* Instructions to follow
Take each line of the data that contains the string "callback" and copy it.

====== Dataset records ======

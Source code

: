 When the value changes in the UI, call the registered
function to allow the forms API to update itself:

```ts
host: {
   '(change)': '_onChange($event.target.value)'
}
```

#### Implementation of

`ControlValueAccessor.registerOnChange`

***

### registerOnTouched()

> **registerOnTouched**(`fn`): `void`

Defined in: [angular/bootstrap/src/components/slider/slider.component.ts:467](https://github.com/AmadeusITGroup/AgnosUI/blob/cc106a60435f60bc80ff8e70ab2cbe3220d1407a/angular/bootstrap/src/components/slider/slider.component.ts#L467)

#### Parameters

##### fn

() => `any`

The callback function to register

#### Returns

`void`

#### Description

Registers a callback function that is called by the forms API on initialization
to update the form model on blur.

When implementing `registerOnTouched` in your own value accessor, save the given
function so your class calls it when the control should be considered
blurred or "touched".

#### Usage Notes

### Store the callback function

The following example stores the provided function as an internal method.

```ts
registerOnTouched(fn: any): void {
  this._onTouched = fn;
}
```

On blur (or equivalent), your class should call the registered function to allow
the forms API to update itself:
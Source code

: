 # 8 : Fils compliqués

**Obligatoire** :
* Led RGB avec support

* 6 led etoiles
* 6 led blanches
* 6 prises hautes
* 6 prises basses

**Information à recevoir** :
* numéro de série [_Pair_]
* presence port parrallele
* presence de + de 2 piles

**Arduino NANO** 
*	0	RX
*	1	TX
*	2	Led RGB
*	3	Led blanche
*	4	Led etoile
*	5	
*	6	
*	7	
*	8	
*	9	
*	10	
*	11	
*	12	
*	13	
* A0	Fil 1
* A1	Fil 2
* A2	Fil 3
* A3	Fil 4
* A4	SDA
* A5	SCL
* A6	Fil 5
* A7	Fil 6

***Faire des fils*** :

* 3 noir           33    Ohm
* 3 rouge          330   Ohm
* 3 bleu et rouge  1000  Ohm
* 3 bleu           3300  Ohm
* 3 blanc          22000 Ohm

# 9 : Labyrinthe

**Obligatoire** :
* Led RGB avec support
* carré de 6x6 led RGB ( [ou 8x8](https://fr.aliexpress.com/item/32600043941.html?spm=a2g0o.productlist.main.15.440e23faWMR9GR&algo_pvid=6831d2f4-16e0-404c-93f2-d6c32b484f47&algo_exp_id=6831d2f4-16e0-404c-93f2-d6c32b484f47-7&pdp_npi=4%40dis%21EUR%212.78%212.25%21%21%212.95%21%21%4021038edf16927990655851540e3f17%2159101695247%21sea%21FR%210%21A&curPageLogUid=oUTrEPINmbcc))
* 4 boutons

======

* Task response
The callback function to register
Registers a callback function that is called by the forms API on initialization
### Store the callback function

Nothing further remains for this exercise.